To the tribes of the Plains a handprint meant an enemy killed hand to hand. Miriam told her this the week after the powwow, had remembered Catherine’s curiosity and made a point to ask her grandfather. A handprint wasn’t the only symbol—arrows were painted on the legs of a horse for speed, rings around its eyes for vision. Still others differed tribe to tribe, but the handprint meant one thing. Triumph over another.

Catherine spent a week hoping Miriam would also say something about the ritual in the lodge. She never did and Catherine finally gathered the courage to ask. Was it some initiation, some rite of passage for the dancing woman? To her surprise Miriam did not have an answer except to say it was an old ceremony, as out of time and perplexing to her as to anyone. She said she’d almost become convinced she dreamt the whole thing. Catherine believed her.
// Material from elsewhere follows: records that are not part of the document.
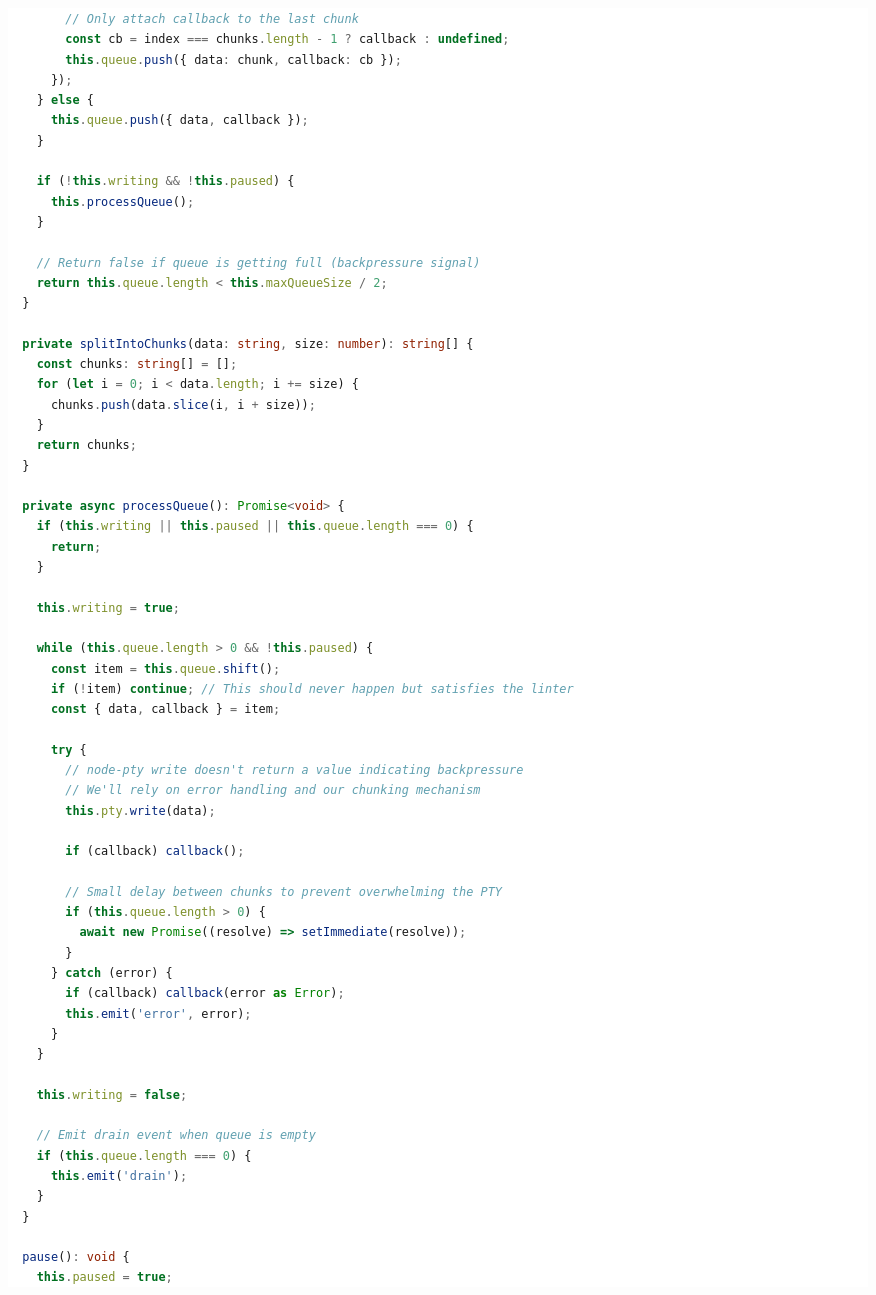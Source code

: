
 ```typescript
        // Only attach callback to the last chunk
        const cb = index === chunks.length - 1 ? callback : undefined;
        this.queue.push({ data: chunk, callback: cb });
      });
    } else {
      this.queue.push({ data, callback });
    }

    if (!this.writing && !this.paused) {
      this.processQueue();
    }

    // Return false if queue is getting full (backpressure signal)
    return this.queue.length < this.maxQueueSize / 2;
  }

  private splitIntoChunks(data: string, size: number): string[] {
    const chunks: string[] = [];
    for (let i = 0; i < data.length; i += size) {
      chunks.push(data.slice(i, i + size));
    }
    return chunks;
  }

  private async processQueue(): Promise<void> {
    if (this.writing || this.paused || this.queue.length === 0) {
      return;
    }

    this.writing = true;

    while (this.queue.length > 0 && !this.paused) {
      const item = this.queue.shift();
      if (!item) continue; // This should never happen but satisfies the linter
      const { data, callback } = item;

      try {
        // node-pty write doesn't return a value indicating backpressure
        // We'll rely on error handling and our chunking mechanism
        this.pty.write(data);

        if (callback) callback();

        // Small delay between chunks to prevent overwhelming the PTY
        if (this.queue.length > 0) {
          await new Promise((resolve) => setImmediate(resolve));
        }
      } catch (error) {
        if (callback) callback(error as Error);
        this.emit('error', error);
      }
    }

    this.writing = false;

    // Emit drain event when queue is empty
    if (this.queue.length === 0) {
      this.emit('drain');
    }
  }

  pause(): void {
    this.paused = true;
```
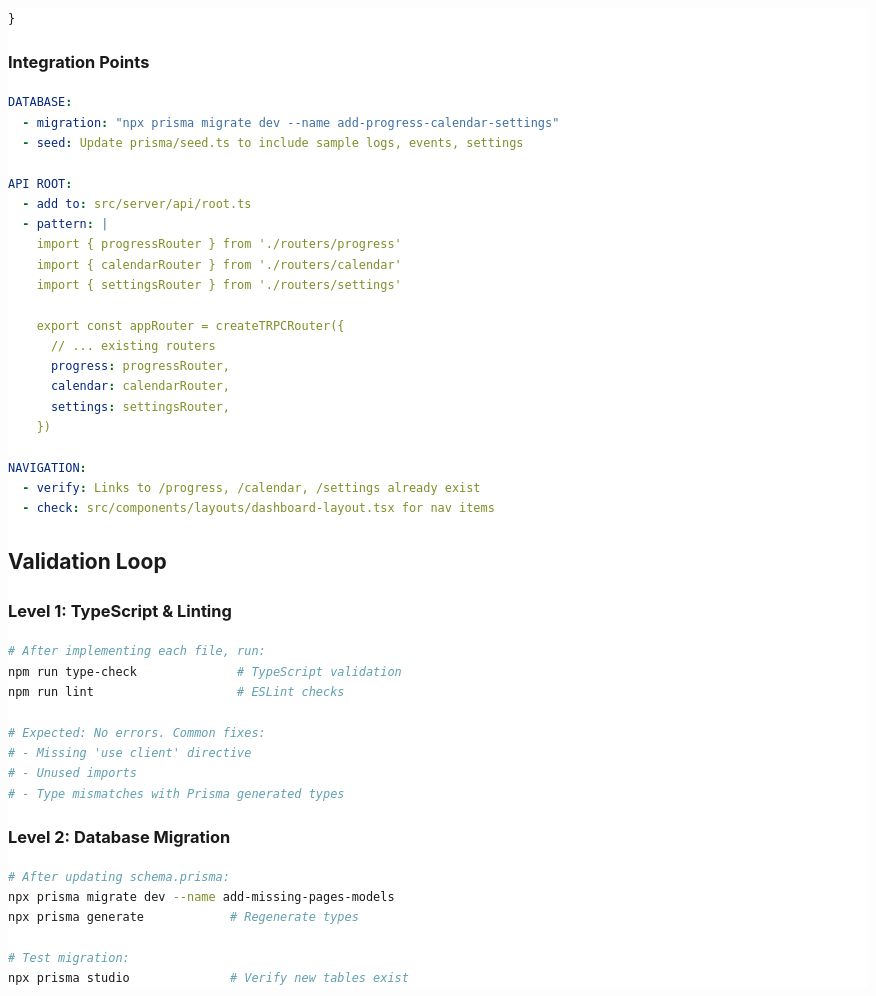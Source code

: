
 ```typescript
}
```

### Integration Points
```yaml
DATABASE:
  - migration: "npx prisma migrate dev --name add-progress-calendar-settings"
  - seed: Update prisma/seed.ts to include sample logs, events, settings
  
API ROOT:
  - add to: src/server/api/root.ts
  - pattern: |
    import { progressRouter } from './routers/progress'
    import { calendarRouter } from './routers/calendar'
    import { settingsRouter } from './routers/settings'
    
    export const appRouter = createTRPCRouter({
      // ... existing routers
      progress: progressRouter,
      calendar: calendarRouter,
      settings: settingsRouter,
    })
  
NAVIGATION:
  - verify: Links to /progress, /calendar, /settings already exist
  - check: src/components/layouts/dashboard-layout.tsx for nav items
```

## Validation Loop

### Level 1: TypeScript & Linting
```bash
# After implementing each file, run:
npm run type-check              # TypeScript validation
npm run lint                    # ESLint checks

# Expected: No errors. Common fixes:
# - Missing 'use client' directive
# - Unused imports
# - Type mismatches with Prisma generated types
```

### Level 2: Database Migration
```bash
# After updating schema.prisma:
npx prisma migrate dev --name add-missing-pages-models
npx prisma generate            # Regenerate types

# Test migration:
npx prisma studio              # Verify new tables exist
```
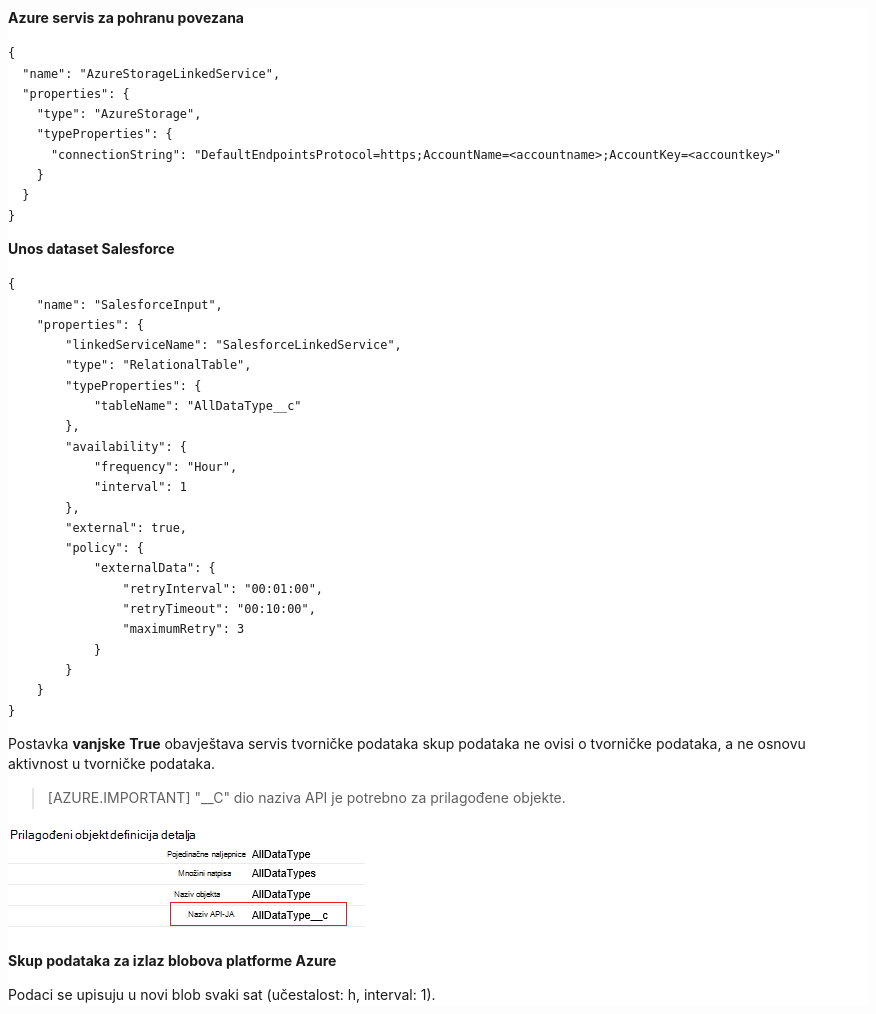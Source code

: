 **Azure servis za pohranu povezana**

    {
      "name": "AzureStorageLinkedService",
      "properties": {
        "type": "AzureStorage",
        "typeProperties": {
          "connectionString": "DefaultEndpointsProtocol=https;AccountName=<accountname>;AccountKey=<accountkey>"
        }
      }
    }

**Unos dataset Salesforce**

    {
        "name": "SalesforceInput",
        "properties": {
            "linkedServiceName": "SalesforceLinkedService",
            "type": "RelationalTable",
            "typeProperties": {
                "tableName": "AllDataType__c"  
            },
            "availability": {
                "frequency": "Hour",
                "interval": 1
            },
            "external": true,
            "policy": {
                "externalData": {
                    "retryInterval": "00:01:00",
                    "retryTimeout": "00:10:00",
                    "maximumRetry": 3
                }
            }
        }
    }

Postavka **vanjske** **True** obavještava servis tvorničke podataka skup podataka ne ovisi o tvorničke podataka, a ne osnovu aktivnost u tvorničke podataka.

> [AZURE.IMPORTANT] "__C" dio naziva API je potrebno za prilagođene objekte.

![Naziv podataka tvorničke - povezivanje servisa Salesforce – API-JA](media/data-factory-salesforce-connector/data-factory-salesforce-api-name.png)

**Skup podataka za izlaz blobova platforme Azure**

Podaci se upisuju u novi blob svaki sat (učestalost: h, interval: 1).
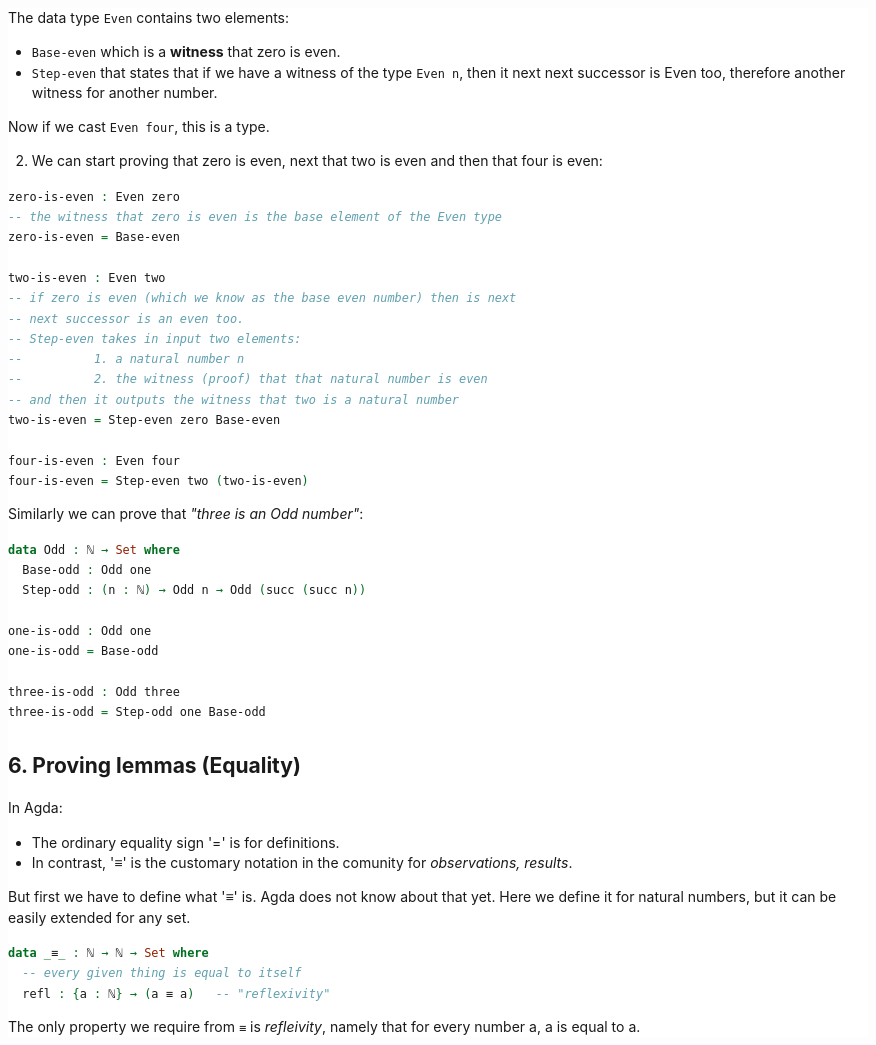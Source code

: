   The data type `Even` contains two elements:
  - `Base-even` which is a **witness** that zero is even.
  - `Step-even` that states that if we have a witness of the type `Even n`, then it next next successor is Even too, therefore another witness for another number.

  Now if we cast `Even four`, this is a type.

2. We can start proving that zero is even, next that two is even and then that four is even:

```agda
zero-is-even : Even zero
-- the witness that zero is even is the base element of the Even type
zero-is-even = Base-even

two-is-even : Even two
-- if zero is even (which we know as the base even number) then is next
-- next successor is an even too.
-- Step-even takes in input two elements:
--          1. a natural number n
--          2. the witness (proof) that that natural number is even
-- and then it outputs the witness that two is a natural number
two-is-even = Step-even zero Base-even

four-is-even : Even four
four-is-even = Step-even two (two-is-even)
```

Similarly we can prove that _"three is an Odd number"_:

```agda
data Odd : ℕ → Set where
  Base-odd : Odd one
  Step-odd : (n : ℕ) → Odd n → Odd (succ (succ n))

one-is-odd : Odd one
one-is-odd = Base-odd

three-is-odd : Odd three
three-is-odd = Step-odd one Base-odd
```

## 6. Proving lemmas (Equality) <a name="eq1"></a>
In Agda:
- The ordinary equality sign '=' is for definitions.
- In contrast, '≡' is the customary notation in the comunity for _observations, results_.

But first we have to define what '≡' is. Agda does not know about that yet.
Here we define it for natural numbers, but it can be easily extended for any set.
```agda
data _≡_ : ℕ → ℕ → Set where
  -- every given thing is equal to itself
  refl : {a : ℕ} → (a ≡ a)   -- "reflexivity"
```
The only property we require from `≡` is _refleivity_, namely that for every number a, a is equal to a.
For her part she had never told Miriam about John H and so had not been entirely truthful about the handprint on the ambulance. Her one peccadillo, her sin of omission. Miriam asked about it, of course. Catherine merely said she didn’t know what it meant, any more than she knew the man who made it. She left it at that.

She caught a whiff of death in the bake of the sun, a sweet-putrid musk that made her stomach convulse. She held her breath against the clutch of the scent, hotfooted to get beyond this pollution she couldn’t see yet could practically feel, wrapping her skin like gauze. Overhead the soar of carrion eaters. God her stomach.

Miriam had seen death a hundred times, with her parents long gone and endless stories about threshing machine catastrophes and alcohol poisonings and horse wrecks. She seemed almost insouciant about the whole business, inured through repetition.

But her mouth had a taut set the other night as she gathered her things, her eyes blinking to keep from crying, a sight so stunning Catherine left the room. She wished now she’d put her arms around Miriam, because even Miriam’s hard shell had a crack. But she didn’t, for selfish reasons that haunted her now.

For the first time in her life she was aware she’d never grieved, regarded grief itself as little more than a curiosity. She knew only what she could see and what she could see was the tip of the ice, even with Miriam whose presence and support and even mocked-up attitude she’d unwittingly taken for granted.

She trudged along and considered this. She knew all this
stuff
, as Miriam often pointed out, a regular walking encyclopedia, but practically nothing about
life,
sheltered as she was from so many things.

A baby, sucking on a nipple. Simple loss. The nagging she felt now was the closest she’d come to something as elemental as sorrow. The dismantling of the Walbrook temple, maybe. Otherwise she could barely relate. It didn’t seem right.